▶ **What you will do**
Every line in the material below that includes "TypeScript" should be copied.
□ □ □ □
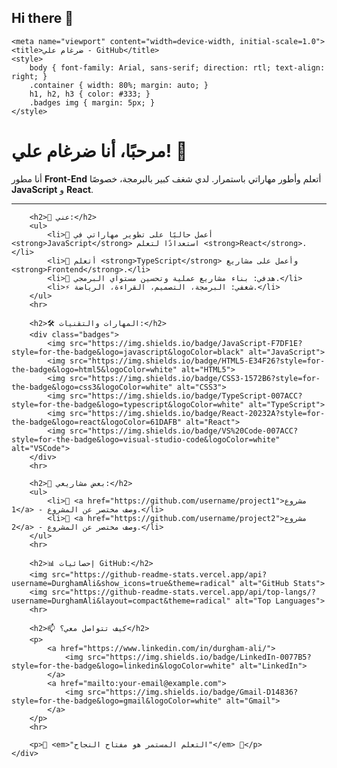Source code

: ## Hi there 👋


<!DOCTYPE html>
<html lang="ar">
<head>
    <meta charset="UTF-8">

    <meta name="viewport" content="width=device-width, initial-scale=1.0">
    <title>ضرغام علي - GitHub</title>
    <style>
        body { font-family: Arial, sans-serif; direction: rtl; text-align: right; }
        .container { width: 80%; margin: auto; }
        h1, h2, h3 { color: #333; }
        .badges img { margin: 5px; }
    </style>
</head>
<body>
    <div class="container">
        <h1>مرحبًا، أنا ضرغام علي! 👋</h1>
        <p>أنا مطور <strong>Front-End</strong> أتعلم وأطور مهاراتي باستمرار. لدي شغف كبير بالبرمجة، خصوصًا <strong>JavaScript</strong> و <strong>React</strong>.</p>
        <hr>
        
        <h2>🚀 عني:</h2>
        <ul>
            <li>🔭 أعمل حاليًا على تطوير مهاراتي في <strong>JavaScript</strong> استعدادًا لتعلم <strong>React</strong>.</li>
            <li>🌱 أتعلم <strong>TypeScript</strong> وأعمل على مشاريع <strong>Frontend</strong>.</li>
            <li>🎯 هدفي: بناء مشاريع عملية وتحسين مستواي البرمجي.</li>
            <li>⚡ شغفي: البرمجة، التصميم، القراءة، الرياضة.</li>
        </ul>
        <hr>
        
        <h2>🛠️ المهارات والتقنيات:</h2>
        <div class="badges">
            <img src="https://img.shields.io/badge/JavaScript-F7DF1E?style=for-the-badge&logo=javascript&logoColor=black" alt="JavaScript">
            <img src="https://img.shields.io/badge/HTML5-E34F26?style=for-the-badge&logo=html5&logoColor=white" alt="HTML5">
            <img src="https://img.shields.io/badge/CSS3-1572B6?style=for-the-badge&logo=css3&logoColor=white" alt="CSS3">
            <img src="https://img.shields.io/badge/TypeScript-007ACC?style=for-the-badge&logo=typescript&logoColor=white" alt="TypeScript">
            <img src="https://img.shields.io/badge/React-20232A?style=for-the-badge&logo=react&logoColor=61DAFB" alt="React">
            <img src="https://img.shields.io/badge/VS%20Code-007ACC?style=for-the-badge&logo=visual-studio-code&logoColor=white" alt="VSCode">
        </div>
        <hr>
        
        <h2>📌 بعض مشاريعي:</h2>
        <ul>
            <li>🔹 <a href="https://github.com/username/project1">مشروع 1</a> - وصف مختصر عن المشروع.</li>
            <li>🔹 <a href="https://github.com/username/project2">مشروع 2</a> - وصف مختصر عن المشروع.</li>
        </ul>
        <hr>
        
        <h2>📊 إحصائيات GitHub:</h2>
        <img src="https://github-readme-stats.vercel.app/api?username=DurghamAli&show_icons=true&theme=radical" alt="GitHub Stats">
        <img src="https://github-readme-stats.vercel.app/api/top-langs/?username=DurghamAli&layout=compact&theme=radical" alt="Top Languages">
        <hr>
        
        <h2>📫 كيف تتواصل معي؟</h2>
        <p>
            <a href="https://www.linkedin.com/in/durgham-ali/">
                <img src="https://img.shields.io/badge/LinkedIn-0077B5?style=for-the-badge&logo=linkedin&logoColor=white" alt="LinkedIn">
            </a>
            <a href="mailto:your-email@example.com">
                <img src="https://img.shields.io/badge/Gmail-D14836?style=for-the-badge&logo=gmail&logoColor=white" alt="Gmail">
            </a>
        </p>
        <hr>
        
        <p>🎯 <em>"التعلم المستمر هو مفتاح النجاح"</em> 🚀</p>
    </div>
</body>
</html>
□ □ □ □
▶ **Output of the task**
            <li>🌱 أتعلم <strong>TypeScript</strong> وأعمل على مشاريع <strong>Frontend</strong>.</li>
            <img src="https://img.shields.io/badge/TypeScript-007ACC?style=for-the-badge&logo=typescript&logoColor=white" alt="TypeScript">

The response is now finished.